People do get hit by buses and in car accidents and have massive strokes or sudden heart attacks.
But generally speaking, when death comes, it comes as a friend.
Now, I take it, and I feel funny asking this because you're a rabbi, but in the world in which we live, not all rabbis believe in God.
Do you believe in God?
Absolutely.
Does that help you confront death?
It helps me confront everything because I'm able to ask myself, have I done the godly thing?
Have I done what I believe God would require of me?
And it does help.
And I do believe in a sort of afterlife.
You know, the problem with anyone's afterlife belief is there's only one way to find out if you're right, and you can't really come back to talk about it.

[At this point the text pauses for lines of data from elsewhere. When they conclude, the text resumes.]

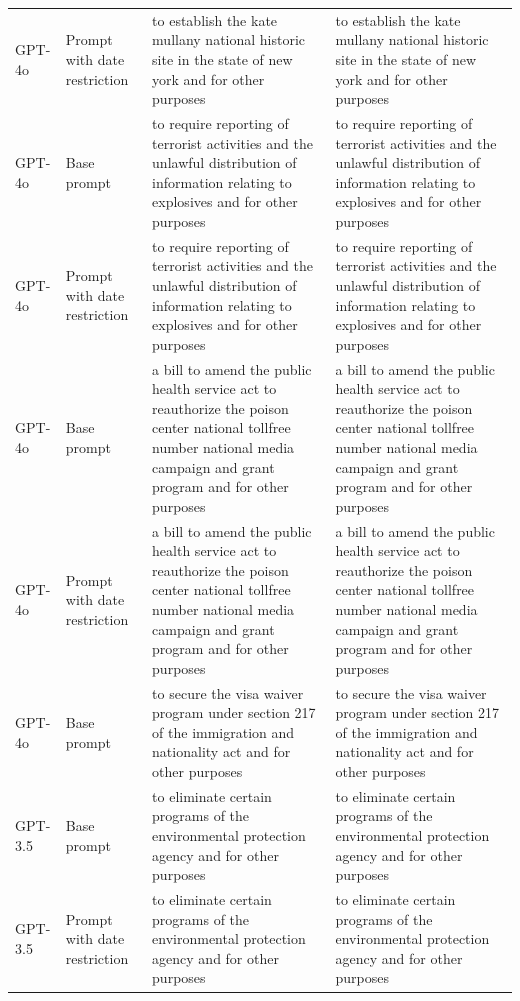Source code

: \begin{longtable}{>{\raggedright\arraybackslash}p{1.4cm}>{\raggedright\arraybackslash}p{1.4cm}>{\raggedright\arraybackslash}p{5.5cm}>{\raggedright\arraybackslash}p{5.5cm}}
GPT-4o & Prompt with date restriction & to establish the kate mullany national historic site in the state of new york and for other purposes & to establish the kate mullany national historic site in the state of new york and for other purposes\\
GPT-4o & Base prompt & to require reporting of terrorist activities and the unlawful distribution of information relating to explosives and for other purposes & to require reporting of terrorist activities and the unlawful distribution of information relating to explosives and for other purposes\\
GPT-4o & Prompt with date restriction & to require reporting of terrorist activities and the unlawful distribution of information relating to explosives and for other purposes & to require reporting of terrorist activities and the unlawful distribution of information relating to explosives and for other purposes\\
GPT-4o & Base prompt & a bill to amend the public health service act to reauthorize the poison center national tollfree number national media campaign and grant program and for other purposes & a bill to amend the public health service act to reauthorize the poison center national tollfree number national media campaign and grant program and for other purposes\\
GPT-4o & Prompt with date restriction & a bill to amend the public health service act to reauthorize the poison center national tollfree number national media campaign and grant program and for other purposes & a bill to amend the public health service act to reauthorize the poison center national tollfree number national media campaign and grant program and for other purposes\\
GPT-4o & Base prompt & to secure the visa waiver program under section 217 of the immigration and nationality act and for other purposes & to secure the visa waiver program under section 217 of the immigration and nationality act and for other purposes\\
GPT-3.5 & Base prompt & to eliminate certain programs of the environmental protection agency and for other purposes & to eliminate certain programs of the environmental protection agency and for other purposes\\
GPT-3.5 & Prompt with date restriction & to eliminate certain programs of the environmental protection agency and for other purposes & to eliminate certain programs of the environmental protection agency and for other purposes\\

\end{longtable}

So we can only guess at these things.
In my case, after seeing so many dead bodies, it's abundantly clear, I think to any of us who've seen a dead body, that that is not the person we knew and loved.
That is an empty vessel.
There is so much more to us than our corporeal beings.
We all have that other component that made us who we are.
You can call it a soul.
You can call it a spirit.
You can call it an essence.
You can call it energy.
I don't really care, you know, what your psycholinguistic preference is.
But we all, when we see a dead body, recognize that that's not really the person we knew and loved.